- [Problem]:
The records below hold a stretch from the line with "- [Testnet Application](https://float.capital/app/markets)" through the line with "- **Oracles are"; return exactly those lines, ends included, and nothing more.

- [Supplied records]:
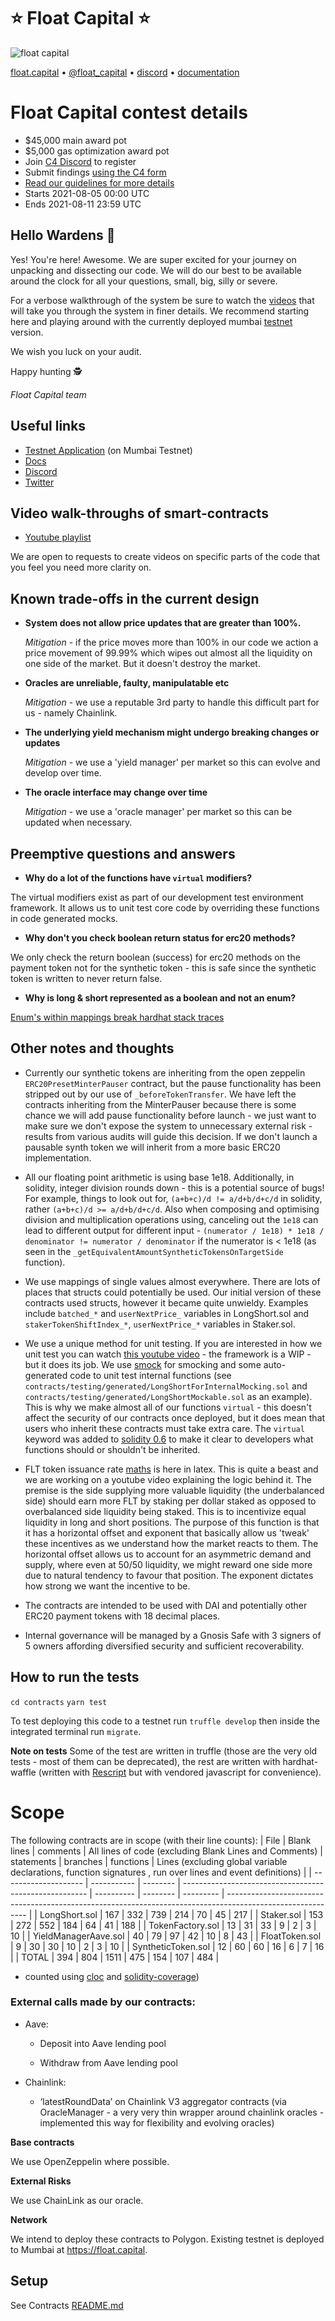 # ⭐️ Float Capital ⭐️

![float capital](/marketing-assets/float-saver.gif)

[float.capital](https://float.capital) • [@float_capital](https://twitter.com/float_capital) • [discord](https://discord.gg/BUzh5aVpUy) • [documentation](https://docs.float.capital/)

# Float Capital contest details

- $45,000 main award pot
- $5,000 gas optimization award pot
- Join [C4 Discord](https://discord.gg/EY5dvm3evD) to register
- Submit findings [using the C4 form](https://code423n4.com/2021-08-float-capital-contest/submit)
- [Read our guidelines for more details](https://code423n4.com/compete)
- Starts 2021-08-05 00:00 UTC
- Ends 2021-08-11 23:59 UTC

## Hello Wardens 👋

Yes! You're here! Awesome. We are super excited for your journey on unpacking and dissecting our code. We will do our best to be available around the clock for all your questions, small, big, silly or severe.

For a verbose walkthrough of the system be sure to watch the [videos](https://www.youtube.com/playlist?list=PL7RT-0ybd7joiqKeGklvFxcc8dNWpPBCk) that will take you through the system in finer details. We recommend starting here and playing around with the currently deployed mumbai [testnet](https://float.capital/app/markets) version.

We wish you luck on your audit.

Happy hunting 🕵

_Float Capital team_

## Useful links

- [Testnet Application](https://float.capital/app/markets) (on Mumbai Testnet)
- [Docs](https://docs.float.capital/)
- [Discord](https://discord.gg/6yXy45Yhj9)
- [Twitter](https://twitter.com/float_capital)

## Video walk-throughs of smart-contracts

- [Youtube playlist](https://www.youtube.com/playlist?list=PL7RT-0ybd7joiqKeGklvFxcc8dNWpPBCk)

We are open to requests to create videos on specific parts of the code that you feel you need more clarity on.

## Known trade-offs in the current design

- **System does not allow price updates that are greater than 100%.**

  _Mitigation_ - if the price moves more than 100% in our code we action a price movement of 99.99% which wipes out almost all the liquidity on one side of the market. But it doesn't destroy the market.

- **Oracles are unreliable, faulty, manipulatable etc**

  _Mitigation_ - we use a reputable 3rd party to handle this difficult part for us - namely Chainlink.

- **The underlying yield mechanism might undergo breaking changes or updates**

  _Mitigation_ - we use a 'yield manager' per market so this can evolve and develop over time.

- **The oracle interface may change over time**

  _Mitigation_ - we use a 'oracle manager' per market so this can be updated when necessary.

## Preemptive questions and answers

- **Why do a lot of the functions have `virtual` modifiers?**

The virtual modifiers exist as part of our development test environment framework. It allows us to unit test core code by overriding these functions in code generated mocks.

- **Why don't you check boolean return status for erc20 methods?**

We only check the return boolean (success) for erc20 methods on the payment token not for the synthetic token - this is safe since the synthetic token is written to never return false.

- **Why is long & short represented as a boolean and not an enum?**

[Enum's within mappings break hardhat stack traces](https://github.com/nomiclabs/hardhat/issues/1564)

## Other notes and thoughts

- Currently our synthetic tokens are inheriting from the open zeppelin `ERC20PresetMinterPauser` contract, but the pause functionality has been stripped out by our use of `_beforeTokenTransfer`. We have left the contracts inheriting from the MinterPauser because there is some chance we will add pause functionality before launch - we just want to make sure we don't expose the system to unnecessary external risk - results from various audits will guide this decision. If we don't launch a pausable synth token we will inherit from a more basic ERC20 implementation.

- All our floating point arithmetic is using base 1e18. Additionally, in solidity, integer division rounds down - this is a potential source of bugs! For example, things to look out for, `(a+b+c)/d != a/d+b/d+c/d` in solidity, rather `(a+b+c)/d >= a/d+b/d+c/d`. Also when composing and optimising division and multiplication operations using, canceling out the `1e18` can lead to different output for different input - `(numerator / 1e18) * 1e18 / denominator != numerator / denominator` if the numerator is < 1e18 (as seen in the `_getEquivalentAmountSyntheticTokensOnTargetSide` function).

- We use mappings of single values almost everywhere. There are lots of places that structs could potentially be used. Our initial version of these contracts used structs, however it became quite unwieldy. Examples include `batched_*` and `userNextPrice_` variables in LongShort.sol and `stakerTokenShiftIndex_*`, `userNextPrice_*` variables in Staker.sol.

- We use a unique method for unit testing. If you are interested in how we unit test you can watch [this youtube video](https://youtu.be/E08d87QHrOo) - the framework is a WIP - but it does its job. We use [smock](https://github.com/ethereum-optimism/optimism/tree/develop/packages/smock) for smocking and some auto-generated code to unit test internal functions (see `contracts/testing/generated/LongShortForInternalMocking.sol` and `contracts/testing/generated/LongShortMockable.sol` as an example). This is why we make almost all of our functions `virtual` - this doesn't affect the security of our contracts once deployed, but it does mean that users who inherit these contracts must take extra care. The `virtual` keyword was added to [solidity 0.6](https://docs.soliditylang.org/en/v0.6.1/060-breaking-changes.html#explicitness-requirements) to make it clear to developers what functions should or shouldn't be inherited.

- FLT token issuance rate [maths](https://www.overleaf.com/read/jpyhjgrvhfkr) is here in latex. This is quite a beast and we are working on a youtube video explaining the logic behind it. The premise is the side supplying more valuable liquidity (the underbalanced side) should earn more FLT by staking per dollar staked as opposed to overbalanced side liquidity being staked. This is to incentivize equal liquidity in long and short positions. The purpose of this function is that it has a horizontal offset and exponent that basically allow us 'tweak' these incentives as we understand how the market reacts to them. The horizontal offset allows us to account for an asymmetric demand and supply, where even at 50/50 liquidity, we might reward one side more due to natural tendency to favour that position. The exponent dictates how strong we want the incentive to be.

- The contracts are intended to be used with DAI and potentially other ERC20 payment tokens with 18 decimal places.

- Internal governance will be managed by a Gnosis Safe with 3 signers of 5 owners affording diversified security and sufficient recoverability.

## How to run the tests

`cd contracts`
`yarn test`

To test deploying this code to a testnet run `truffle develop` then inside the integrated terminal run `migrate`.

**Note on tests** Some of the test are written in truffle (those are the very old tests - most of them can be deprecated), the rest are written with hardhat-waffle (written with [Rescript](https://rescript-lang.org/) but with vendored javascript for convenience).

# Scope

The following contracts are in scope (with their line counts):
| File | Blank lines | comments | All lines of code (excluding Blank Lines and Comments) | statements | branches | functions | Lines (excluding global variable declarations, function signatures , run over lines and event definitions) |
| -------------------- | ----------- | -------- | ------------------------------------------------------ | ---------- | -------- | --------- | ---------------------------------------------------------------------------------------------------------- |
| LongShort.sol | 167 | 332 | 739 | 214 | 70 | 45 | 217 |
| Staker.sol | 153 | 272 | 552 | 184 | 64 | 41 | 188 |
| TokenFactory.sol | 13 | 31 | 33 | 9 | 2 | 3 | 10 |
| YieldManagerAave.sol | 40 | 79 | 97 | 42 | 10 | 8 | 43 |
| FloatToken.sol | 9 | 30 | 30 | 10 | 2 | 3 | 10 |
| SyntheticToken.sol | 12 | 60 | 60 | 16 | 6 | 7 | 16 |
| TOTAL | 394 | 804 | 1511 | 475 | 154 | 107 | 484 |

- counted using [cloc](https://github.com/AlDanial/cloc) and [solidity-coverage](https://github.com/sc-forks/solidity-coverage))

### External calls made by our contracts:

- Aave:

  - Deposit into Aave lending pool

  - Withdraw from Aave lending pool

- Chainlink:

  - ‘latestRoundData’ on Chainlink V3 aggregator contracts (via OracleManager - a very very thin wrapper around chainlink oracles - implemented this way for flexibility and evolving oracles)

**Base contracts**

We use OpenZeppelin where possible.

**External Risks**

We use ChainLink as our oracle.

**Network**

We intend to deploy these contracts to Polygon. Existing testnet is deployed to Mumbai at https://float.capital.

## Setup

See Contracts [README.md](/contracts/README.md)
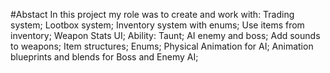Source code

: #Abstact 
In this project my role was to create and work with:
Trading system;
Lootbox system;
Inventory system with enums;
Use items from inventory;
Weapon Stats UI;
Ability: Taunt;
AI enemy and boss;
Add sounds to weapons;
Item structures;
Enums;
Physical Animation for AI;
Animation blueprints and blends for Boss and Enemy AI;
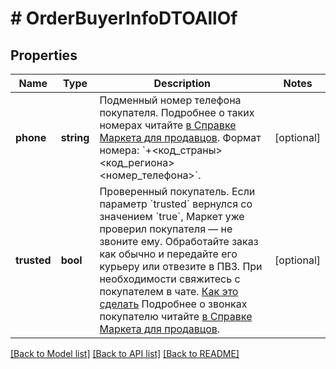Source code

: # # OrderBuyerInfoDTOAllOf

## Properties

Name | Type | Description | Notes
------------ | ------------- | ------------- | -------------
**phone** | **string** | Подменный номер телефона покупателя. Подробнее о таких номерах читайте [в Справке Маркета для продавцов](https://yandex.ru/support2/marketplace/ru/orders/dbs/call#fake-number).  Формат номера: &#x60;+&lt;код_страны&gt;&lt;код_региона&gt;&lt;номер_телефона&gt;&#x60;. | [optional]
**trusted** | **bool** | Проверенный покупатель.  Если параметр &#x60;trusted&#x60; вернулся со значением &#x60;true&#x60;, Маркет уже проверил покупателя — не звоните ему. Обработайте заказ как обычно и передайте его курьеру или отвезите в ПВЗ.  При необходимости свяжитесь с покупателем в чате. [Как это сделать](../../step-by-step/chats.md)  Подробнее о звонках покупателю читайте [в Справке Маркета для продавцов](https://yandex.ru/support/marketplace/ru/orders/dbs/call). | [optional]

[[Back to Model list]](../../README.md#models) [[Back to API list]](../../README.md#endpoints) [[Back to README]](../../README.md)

- [Result below]:
- [Testnet Application](https://float.capital/app/markets) (on Mumbai Testnet)
- [Docs](https://docs.float.capital/)
- [Discord](https://discord.gg/6yXy45Yhj9)
- [Twitter](https://twitter.com/float_capital)

## Video walk-throughs of smart-contracts

- [Youtube playlist](https://www.youtube.com/playlist?list=PL7RT-0ybd7joiqKeGklvFxcc8dNWpPBCk)

We are open to requests to create videos on specific parts of the code that you feel you need more clarity on.

## Known trade-offs in the current design

- **System does not allow price updates that are greater than 100%.**

  _Mitigation_ - if the price moves more than 100% in our code we action a price movement of 99.99% which wipes out almost all the liquidity on one side of the market. But it doesn't destroy the market.

- **Oracles are unreliable, faulty, manipulatable etc**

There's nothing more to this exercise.